Elle est plus grande que n’importe quelle religion prise isolément. Elle ne peut être contenue dans une seule religion, et encore moins dans une seule culture. Et pourtant, au sein de ces cultures, elle peut jaillir comme une source vive, sans jamais épuiser sa richesse.
C’est l’expérience de la relation qui coule depuis l’origine d’où nous venons et vers laquelle nous avançons.
La relation qui nous met au monde et nous fait être.
Nous sommes relation de part en part, parce que nous sommes immergés dans cette relation.
C’est elle qui fait de nous des êtres faits pour la relation, et qui nous oriente vers la relation comme accomplissement de notre humanité.
Se reconnaître comme relation est le principe même de l’humanisation.
Nier cette relation, rompre le fil ténu qui nous unit aux autres, jusqu’à ne plus ressentir la douleur de l’autre, est une forme extrême de déshumanisation.
Les religions peuvent promouvoir une culture de la rencontre, être les protagonistes d’histoires de dialogue et de paix, contribuer à rendre les frontières entre peuples et cultures perméables.
Elles le peuvent à partir de l’expérience de Dieu qui les nourrit : l’expérience du premier et du plus profond “dépassement” qui soit donné à l’être humain de vivre.
Un “passage” qui donne forme, non pas en dissolvant les identités, mais en les puisant à leur source la plus intime ; une universalité qui s’ouvre dans les dimensions les plus profondes du singulier et de l’unique, au point de ne faire plus qu’un avec lui, comme son souffle même.
La Méditerranée, que les jeunes du Bel Espoir traversent, nous aide à comprendre que les frontières sont faites pour être franchies, afin d’unir ce qui est divers.

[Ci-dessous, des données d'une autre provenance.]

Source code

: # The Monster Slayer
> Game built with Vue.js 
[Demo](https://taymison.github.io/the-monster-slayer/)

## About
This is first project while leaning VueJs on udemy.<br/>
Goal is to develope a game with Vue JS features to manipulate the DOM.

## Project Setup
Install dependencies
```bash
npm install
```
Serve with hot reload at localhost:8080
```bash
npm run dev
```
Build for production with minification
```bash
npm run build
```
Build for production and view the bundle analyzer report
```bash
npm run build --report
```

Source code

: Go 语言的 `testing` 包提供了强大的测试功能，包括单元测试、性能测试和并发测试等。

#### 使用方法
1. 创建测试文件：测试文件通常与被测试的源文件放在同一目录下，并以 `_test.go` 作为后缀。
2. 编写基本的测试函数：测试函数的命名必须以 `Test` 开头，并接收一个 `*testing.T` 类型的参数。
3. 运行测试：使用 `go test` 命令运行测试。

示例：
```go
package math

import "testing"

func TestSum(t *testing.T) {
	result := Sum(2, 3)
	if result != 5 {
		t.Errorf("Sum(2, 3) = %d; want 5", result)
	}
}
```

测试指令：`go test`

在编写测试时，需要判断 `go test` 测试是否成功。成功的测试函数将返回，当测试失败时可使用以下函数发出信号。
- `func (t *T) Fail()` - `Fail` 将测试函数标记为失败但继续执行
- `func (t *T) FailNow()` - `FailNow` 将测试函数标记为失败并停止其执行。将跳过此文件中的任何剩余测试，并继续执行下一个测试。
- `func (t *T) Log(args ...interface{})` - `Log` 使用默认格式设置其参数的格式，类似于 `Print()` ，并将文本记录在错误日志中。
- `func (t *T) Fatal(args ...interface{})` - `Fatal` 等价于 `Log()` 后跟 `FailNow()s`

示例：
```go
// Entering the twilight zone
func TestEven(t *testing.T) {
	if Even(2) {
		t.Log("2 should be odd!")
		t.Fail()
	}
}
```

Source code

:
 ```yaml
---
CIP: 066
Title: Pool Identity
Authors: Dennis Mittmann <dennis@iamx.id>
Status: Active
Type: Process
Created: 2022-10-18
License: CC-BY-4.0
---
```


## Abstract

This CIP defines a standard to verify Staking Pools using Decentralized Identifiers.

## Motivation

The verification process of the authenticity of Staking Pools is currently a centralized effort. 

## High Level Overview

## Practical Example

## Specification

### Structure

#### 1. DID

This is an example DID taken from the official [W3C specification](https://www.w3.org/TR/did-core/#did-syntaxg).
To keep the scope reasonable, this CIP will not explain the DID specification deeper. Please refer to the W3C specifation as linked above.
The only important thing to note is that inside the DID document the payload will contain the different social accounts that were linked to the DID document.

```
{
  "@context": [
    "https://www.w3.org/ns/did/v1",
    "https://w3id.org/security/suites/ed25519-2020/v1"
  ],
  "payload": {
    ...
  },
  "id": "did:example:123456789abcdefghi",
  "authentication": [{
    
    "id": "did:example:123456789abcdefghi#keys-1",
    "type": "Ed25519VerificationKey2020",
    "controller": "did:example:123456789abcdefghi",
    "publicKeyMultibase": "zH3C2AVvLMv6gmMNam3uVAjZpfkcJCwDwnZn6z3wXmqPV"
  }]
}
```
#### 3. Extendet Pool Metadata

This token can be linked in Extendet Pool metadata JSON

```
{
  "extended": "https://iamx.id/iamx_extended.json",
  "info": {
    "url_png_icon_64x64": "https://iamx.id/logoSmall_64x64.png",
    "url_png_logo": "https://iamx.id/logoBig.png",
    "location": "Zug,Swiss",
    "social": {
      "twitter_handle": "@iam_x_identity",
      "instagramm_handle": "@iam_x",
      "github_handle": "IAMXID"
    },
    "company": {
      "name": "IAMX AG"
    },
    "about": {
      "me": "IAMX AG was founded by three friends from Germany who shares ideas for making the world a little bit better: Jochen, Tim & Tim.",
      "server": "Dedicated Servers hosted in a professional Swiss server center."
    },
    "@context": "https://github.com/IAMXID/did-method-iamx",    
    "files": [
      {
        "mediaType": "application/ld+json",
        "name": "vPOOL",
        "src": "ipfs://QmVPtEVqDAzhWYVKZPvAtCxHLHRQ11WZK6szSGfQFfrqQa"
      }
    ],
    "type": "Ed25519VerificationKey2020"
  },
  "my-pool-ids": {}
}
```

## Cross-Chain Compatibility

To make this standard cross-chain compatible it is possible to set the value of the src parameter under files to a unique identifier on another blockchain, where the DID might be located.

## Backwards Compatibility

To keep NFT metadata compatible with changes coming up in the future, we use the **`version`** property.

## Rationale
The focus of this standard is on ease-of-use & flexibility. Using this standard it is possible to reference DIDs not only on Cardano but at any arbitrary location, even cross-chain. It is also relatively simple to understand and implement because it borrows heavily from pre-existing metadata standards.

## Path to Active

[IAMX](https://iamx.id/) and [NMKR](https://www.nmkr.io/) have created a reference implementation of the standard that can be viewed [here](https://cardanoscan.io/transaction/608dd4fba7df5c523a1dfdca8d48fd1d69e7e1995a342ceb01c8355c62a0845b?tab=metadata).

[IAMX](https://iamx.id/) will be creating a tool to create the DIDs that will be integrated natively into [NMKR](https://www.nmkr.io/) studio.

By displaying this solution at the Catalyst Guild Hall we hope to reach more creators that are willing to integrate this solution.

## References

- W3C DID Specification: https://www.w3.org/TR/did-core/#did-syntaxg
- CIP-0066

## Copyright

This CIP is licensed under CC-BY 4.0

Naples, ville méditerranéenne par excellence, a beaucoup à nous enseigner à ce sujet.
Dans un texte de 1924, un autre auteur allemand, Walter Benjamin, définit Naples comme une ville « poreuse », non seulement à cause de la roche sur laquelle elle est en grande partie bâtie, mais surtout en raison du mode de vie qui se reflète dans son architecture.
Il n’y a pas de séparation nette entre les lieux sacrés et la vie quotidienne, entre les maisons et la rue, entre les temps de fête et les routines ordinaires, mais un flux, un « dépassement », pourrait-on dire, qui ouvre un espace de lumière, de relation inattendue et surprenante, un espace d’accueil et d’invitation.
Naples a toujours été une ville d’hospitalité, où l’on peut faire l’expérience de la force des relations, grâce aussi à une foi qui a su devenir, avec le temps, une foi populaire, enracinée dans le quotidien.
Redécouvrir la force des relations, en partant de la relation qui nous constitue, voilà le dépassement que nous devons toujours être capables de vivre — un dépassement nécessaire à la croissance de la paix, ici, en Méditerranée, comme dans le monde entier.